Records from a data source
===

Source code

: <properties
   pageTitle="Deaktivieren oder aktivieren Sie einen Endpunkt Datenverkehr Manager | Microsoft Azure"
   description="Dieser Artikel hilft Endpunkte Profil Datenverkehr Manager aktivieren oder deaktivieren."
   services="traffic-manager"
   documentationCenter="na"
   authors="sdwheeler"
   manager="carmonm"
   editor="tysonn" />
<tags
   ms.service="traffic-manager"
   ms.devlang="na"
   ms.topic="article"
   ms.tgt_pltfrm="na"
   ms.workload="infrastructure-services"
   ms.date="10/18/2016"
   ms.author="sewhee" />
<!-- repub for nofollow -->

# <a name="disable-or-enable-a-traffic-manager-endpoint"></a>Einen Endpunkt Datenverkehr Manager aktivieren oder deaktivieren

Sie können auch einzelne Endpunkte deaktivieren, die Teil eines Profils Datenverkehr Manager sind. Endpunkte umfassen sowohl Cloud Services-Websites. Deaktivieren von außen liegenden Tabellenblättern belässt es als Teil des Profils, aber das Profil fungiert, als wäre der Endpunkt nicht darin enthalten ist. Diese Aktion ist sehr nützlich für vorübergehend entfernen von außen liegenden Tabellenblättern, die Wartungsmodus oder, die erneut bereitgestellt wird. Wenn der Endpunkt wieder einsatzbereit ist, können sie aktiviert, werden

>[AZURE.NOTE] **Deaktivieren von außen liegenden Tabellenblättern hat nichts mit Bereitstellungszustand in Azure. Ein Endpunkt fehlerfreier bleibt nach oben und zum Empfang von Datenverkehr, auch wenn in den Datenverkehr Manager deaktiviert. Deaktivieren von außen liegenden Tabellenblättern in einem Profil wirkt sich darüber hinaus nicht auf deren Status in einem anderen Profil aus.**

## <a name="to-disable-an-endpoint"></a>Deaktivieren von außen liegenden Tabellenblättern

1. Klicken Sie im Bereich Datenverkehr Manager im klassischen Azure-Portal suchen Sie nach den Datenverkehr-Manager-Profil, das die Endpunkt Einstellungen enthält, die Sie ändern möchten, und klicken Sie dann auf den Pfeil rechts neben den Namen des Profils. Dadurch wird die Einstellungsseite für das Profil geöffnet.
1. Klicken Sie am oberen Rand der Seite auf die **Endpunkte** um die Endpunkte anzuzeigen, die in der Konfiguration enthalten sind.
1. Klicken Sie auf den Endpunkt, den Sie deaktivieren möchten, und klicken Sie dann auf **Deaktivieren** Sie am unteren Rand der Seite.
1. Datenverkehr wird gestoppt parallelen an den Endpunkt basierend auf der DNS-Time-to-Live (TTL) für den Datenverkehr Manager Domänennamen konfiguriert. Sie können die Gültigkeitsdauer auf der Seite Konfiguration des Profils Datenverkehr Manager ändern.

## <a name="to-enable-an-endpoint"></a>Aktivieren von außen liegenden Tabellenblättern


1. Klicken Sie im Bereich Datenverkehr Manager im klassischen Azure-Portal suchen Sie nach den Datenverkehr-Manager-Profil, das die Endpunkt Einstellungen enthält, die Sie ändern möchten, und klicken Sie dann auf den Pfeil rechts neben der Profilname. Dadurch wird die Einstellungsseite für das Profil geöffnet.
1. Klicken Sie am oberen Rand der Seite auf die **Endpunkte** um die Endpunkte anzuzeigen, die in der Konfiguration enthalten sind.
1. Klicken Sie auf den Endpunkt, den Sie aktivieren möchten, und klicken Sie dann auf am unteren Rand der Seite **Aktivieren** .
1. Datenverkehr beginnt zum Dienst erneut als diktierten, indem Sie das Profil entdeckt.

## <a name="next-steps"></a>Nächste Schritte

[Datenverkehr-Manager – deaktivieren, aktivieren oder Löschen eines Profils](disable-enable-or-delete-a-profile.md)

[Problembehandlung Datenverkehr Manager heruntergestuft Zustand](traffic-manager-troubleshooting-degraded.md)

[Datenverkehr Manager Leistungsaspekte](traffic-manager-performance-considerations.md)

===

[Work to be completed]
Extract every line from the one containing "1. Datenverkehr beginnt" to the end of the entries, including both of those lines, exactly as given and with nothing added.

[Task result]
1. Datenverkehr beginnt zum Dienst erneut als diktierten, indem Sie das Profil entdeckt.

## <a name="next-steps"></a>Nächste Schritte

[Datenverkehr-Manager – deaktivieren, aktivieren oder Löschen eines Profils](disable-enable-or-delete-a-profile.md)

[Problembehandlung Datenverkehr Manager heruntergestuft Zustand](traffic-manager-troubleshooting-degraded.md)

[Datenverkehr Manager Leistungsaspekte](traffic-manager-performance-considerations.md)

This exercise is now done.